--- Work instruction ---
In the records below, the line with "Abril: QA/Analista" opens the range and the line with "Bajo nivel de educación financiera" closes it; print that range exactly and nothing else.

[Dataset entries]
········

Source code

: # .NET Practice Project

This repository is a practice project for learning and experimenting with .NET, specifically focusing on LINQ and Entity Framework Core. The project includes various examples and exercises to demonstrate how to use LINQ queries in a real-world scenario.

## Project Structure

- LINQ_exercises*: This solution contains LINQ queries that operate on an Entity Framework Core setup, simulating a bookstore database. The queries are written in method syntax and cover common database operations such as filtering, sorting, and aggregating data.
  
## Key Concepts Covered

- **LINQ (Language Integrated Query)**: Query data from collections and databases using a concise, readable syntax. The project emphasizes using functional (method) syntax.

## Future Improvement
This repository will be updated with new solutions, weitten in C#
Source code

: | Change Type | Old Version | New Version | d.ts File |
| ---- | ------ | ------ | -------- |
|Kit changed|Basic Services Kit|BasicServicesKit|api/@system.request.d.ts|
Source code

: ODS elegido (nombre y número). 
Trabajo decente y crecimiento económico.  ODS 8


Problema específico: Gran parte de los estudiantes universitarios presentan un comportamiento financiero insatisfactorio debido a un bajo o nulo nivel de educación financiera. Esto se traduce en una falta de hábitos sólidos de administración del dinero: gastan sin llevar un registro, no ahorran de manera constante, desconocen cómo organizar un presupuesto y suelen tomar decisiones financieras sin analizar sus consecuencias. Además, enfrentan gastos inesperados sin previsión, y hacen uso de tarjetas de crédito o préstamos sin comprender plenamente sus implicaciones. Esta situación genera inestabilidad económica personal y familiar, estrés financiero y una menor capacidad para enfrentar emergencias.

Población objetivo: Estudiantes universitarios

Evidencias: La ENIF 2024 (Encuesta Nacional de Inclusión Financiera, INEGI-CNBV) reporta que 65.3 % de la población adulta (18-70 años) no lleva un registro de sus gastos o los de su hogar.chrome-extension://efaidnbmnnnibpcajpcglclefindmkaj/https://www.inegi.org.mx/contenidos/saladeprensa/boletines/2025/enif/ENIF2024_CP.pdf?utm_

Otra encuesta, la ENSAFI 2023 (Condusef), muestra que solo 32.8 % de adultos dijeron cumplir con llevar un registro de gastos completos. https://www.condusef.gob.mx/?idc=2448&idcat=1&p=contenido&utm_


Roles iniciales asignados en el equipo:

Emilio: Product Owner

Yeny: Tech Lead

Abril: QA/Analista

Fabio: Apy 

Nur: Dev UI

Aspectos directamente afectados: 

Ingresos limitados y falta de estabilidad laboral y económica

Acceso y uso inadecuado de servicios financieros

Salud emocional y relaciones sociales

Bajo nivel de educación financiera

········

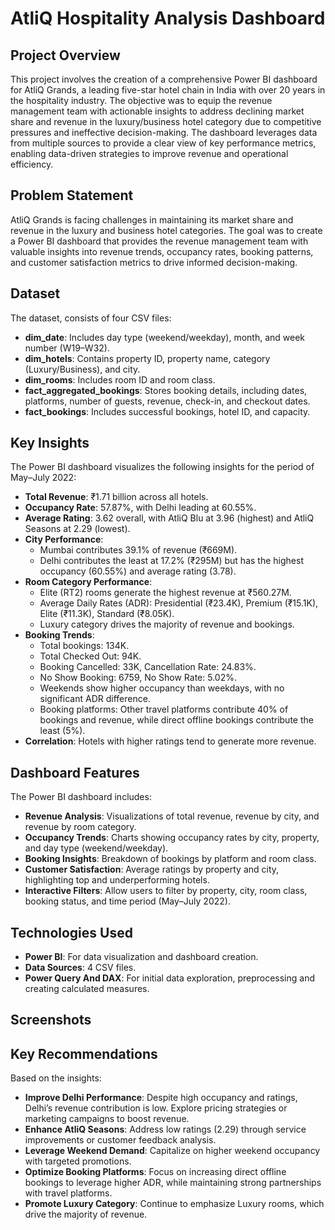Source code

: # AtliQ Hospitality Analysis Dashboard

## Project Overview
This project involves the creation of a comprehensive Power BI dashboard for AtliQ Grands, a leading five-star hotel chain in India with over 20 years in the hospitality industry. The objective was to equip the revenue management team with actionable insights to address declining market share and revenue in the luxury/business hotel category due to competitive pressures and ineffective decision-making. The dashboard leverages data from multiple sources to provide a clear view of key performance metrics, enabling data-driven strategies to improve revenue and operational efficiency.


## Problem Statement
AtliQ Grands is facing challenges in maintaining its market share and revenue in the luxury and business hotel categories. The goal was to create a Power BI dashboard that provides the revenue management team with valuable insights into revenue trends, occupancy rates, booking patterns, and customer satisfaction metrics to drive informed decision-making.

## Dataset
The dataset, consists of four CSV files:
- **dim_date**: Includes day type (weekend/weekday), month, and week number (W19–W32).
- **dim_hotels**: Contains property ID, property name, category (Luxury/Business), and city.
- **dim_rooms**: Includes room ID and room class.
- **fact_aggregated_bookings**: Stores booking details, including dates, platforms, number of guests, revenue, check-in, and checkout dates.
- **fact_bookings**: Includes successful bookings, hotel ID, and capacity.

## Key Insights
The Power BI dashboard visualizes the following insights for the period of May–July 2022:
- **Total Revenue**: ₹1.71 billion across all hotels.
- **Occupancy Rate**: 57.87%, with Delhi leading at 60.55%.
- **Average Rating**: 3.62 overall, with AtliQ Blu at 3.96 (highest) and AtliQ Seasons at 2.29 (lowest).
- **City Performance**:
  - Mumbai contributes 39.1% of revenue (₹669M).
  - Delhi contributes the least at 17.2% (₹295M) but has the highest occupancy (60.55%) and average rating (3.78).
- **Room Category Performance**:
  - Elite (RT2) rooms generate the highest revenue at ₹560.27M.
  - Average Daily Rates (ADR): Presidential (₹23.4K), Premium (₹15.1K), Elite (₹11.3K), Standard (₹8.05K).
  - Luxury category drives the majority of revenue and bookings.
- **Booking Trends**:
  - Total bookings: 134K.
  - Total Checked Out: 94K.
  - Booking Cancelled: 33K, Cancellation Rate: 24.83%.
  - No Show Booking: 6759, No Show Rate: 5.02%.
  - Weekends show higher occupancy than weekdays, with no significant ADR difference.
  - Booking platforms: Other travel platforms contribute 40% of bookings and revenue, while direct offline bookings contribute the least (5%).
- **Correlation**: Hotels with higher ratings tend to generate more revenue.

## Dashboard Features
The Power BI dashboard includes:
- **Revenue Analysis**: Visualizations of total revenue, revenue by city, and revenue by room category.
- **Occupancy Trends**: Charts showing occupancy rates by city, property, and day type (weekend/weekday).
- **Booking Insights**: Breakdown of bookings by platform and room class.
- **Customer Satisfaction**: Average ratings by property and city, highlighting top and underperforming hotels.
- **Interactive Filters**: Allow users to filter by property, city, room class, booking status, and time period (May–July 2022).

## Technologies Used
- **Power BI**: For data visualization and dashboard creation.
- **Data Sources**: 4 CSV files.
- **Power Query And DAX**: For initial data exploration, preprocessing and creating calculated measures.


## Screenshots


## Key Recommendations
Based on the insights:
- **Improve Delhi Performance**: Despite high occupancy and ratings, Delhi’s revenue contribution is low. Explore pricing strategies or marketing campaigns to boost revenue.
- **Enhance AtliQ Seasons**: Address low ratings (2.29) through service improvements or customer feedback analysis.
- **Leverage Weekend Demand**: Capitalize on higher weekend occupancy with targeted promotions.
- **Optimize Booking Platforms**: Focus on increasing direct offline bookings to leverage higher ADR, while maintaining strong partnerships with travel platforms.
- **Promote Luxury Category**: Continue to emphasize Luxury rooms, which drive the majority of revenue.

········

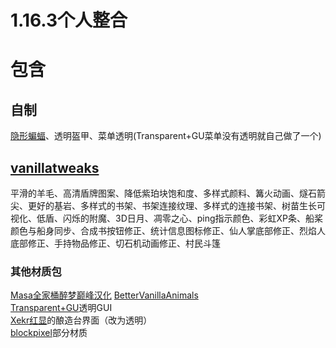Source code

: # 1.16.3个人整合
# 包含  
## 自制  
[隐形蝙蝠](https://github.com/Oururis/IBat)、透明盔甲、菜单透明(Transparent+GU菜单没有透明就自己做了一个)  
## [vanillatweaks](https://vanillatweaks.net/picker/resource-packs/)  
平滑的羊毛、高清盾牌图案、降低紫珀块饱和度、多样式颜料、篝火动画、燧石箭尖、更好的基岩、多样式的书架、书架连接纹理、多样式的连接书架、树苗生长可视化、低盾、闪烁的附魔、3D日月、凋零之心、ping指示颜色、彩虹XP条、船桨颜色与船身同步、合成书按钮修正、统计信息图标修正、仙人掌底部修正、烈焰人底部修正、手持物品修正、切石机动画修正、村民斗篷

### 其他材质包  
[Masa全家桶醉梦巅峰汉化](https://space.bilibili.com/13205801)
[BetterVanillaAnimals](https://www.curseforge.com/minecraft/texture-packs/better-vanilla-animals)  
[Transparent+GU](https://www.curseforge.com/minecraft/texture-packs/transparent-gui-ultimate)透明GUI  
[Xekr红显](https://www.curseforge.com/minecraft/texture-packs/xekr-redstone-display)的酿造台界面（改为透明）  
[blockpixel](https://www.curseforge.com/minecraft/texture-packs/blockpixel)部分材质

········

--- Solution to this exercise ---
Abril: QA/Analista

Fabio: Apy 

Nur: Dev UI

Aspectos directamente afectados: 

Ingresos limitados y falta de estabilidad laboral y económica

Acceso y uso inadecuado de servicios financieros

Salud emocional y relaciones sociales

Bajo nivel de educación financiera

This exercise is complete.